The company needs the new business. It is currently processing not even half of its daily allowable tonnage.
The plan would decrease in the number of trucks on the road, said Murray. Instead of lots of small contractor garbage trucks traveling distances all over the area, they could come to transfer their loads at Murphy Recycling. One large hauler, leaving from there, would then be on the road instead of many smaller vehicles.
Click hereto see the company’s presentation.
New Haven’s own household garbage is brought to the Public Works facility on Middletown Avenue as a transfer station, and is then hauled away for incineration. But many smaller towns without facilities of their own could now consider New Haven home for their garbage, at least for the 24 or 48 hours that it would remain at Murphy Recycling’s proposed transfer station.

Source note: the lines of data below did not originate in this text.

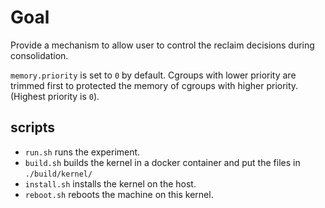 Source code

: # Goal

Provide a mechanism to allow user to control the reclaim decisions during consolidation.

`memory.priority` is set to `0` by default. Cgroups with lower priority are trimmed first to protected the memory of cgroups with higher priority. (Highest priority is `0`).

## scripts

* `run.sh` runs the experiment.
* `build.sh` builds the kernel in a docker container and put the files in `./build/kernel/`
* `install.sh` installs the kernel on the host.
* `reboot.sh` reboots the machine on this kernel.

That prompted environmental activist Lynn Bonnet to ask, in a question read to Murray by the council’s chair Laura Cahn: “We have [a facility]. Why shouldn’t other municipalities?”
“DEEP is looking for all 169 communities and the haulers to work together,” Murray replied, in order to decrease emissions of vehicles on the road. “We’re looking to consolidate here, and [the garbage] is leaving. It is not staying.”

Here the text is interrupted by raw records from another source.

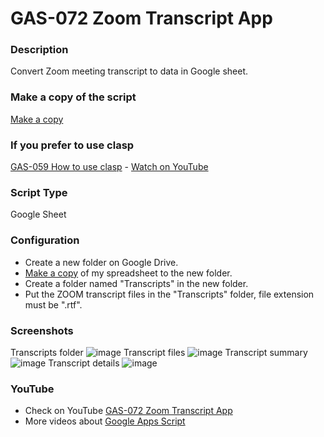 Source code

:# GAS-072 Zoom Transcript App

### Description

Convert Zoom meeting transcript to data in Google sheet.

### Make a copy of the script

[Make a copy](https://docs.google.com/spreadsheets/d/1_ozqsuFXoFMw_KcTUDuKK14SWNPStEZWeKXpN9EAye8/copy)

### If you prefer to use clasp

[GAS-059 How to use clasp](https://github.com/ashtonfei/google-apps-script-projects/tree/GAS-259) - [Watch on YouTube](https://youtu.be/V-oE2OyvTKM)

### Script Type

Google Sheet

### Configuration

- Create a new folder on Google Drive.
- [Make a copy](https://docs.google.com/spreadsheets/d/1_ozqsuFXoFMw_KcTUDuKK14SWNPStEZWeKXpN9EAye8/copy) of my spreadsheet to the new folder.
- Create a folder named "Transcripts" in the new folder.
- Put the ZOOM transcript files in the "Transcripts" folder, file extension must be ".rtf".

### Screenshots

Transcripts folder
![image](https://user-images.githubusercontent.com/16481229/100873681-7da0b400-34de-11eb-9d38-d17222690c38.png)
Transcript files
![image](https://user-images.githubusercontent.com/16481229/100873732-914c1a80-34de-11eb-8307-72a03debb18a.png)
Transcript summary
![image](https://user-images.githubusercontent.com/16481229/100873836-ade85280-34de-11eb-944c-49e2e30fc773.png)
Transcript details
![image](https://user-images.githubusercontent.com/16481229/100873914-c5bfd680-34de-11eb-9acf-aa62bab7efd4.png)

### YouTube

- Check on YouTube [GAS-072 Zoom Transcript App](https://youtu.be/XRUNTyyJeQA)
- More videos about [Google Apps Script](https://www.youtube.com/playlist?list=PLQhwjnEjYj8Bf_EZDrrcmkB9vcB9Sk3x0)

“Why should New Haven suffer when other communities are not?” Cahn pressed.
The permit the company is seeking comes from the state, which requires the “E.J.” process before an application. The city must also give the thumbs up to the plan when it takes more detailed shape and is presented in public hearings before the Board of Zoning Appeals and the City Plan Commission.
The process, which may take up to another year and half, began in January and March when Murray led tours of the current facility at 19 Wheeler St. for officials and neighbors.
Smells … ?
Wednesday night’s meeting emerged out of questions and concerns from the walk-through.
Cahn and the council’s co-chair Kevin McCarthy asked if the company had looked at the implications of the plan for sea level rise.
Murray’s answer: The site is 17 feet above sea level. Under the permit’s terms,t he putresible and other materials would never left long on the floor. He also said that the proposal does not include adding any more impervious surfaces.
McCarthy asked if organic waste would be be sorted from the larger pool of putrescible stuff.
“The permit doesn’t allow that at this facility,” Murray replied.
Everyone was interested in smell control. Murray said his company operates similar facilities throughout the state. The company’s lawyer Ed Spinella said the company’s systems for controlling odor —c overing all loads, high-pressure atomized water spray downs — are now being incorprated by DEEP into it general permitting. There’s never been a formal complaint registered against the facilities, he said.
Several people bemoaned the use of precious waterfront for this purpose. Murray replied that the site is likely a contaminated brown field since it belonged to U.S. Steel in the 1930s.
“Our fit is a good one,” he maintained.
Morris Cove’s Sal DeCola, chair of the City Services and Environmental Policy subcommittee, registered the most emotional and general objection: “Your company grows, and our children suffer. We have the WPCA [Water PollutionControl Authority], the deepening of the harbor,” activities and facilities, among others, that will grow the carbon footprint of New Haven.
“The city needs to be stronger. We can’t take the growing carbon footprint,” DeCola argued
DeCola also said residents have complained to him about Murphy Road’s trucks not using prescribed routes but going on Fairmont Avenue. Murray said that he would look into it, but that the large haulers will reduce emissions and travel on the main roads and highways and cause less wear and tear on city surfaces.
Murray called the meeting informative.
When proposals become more detailed and land on the desks of the City Plan and Boar of Zoning Appeal commissioners, there will be public hearings.
Cahn said she was happy that the proposal is already more detailed than what was presented earlier in the year.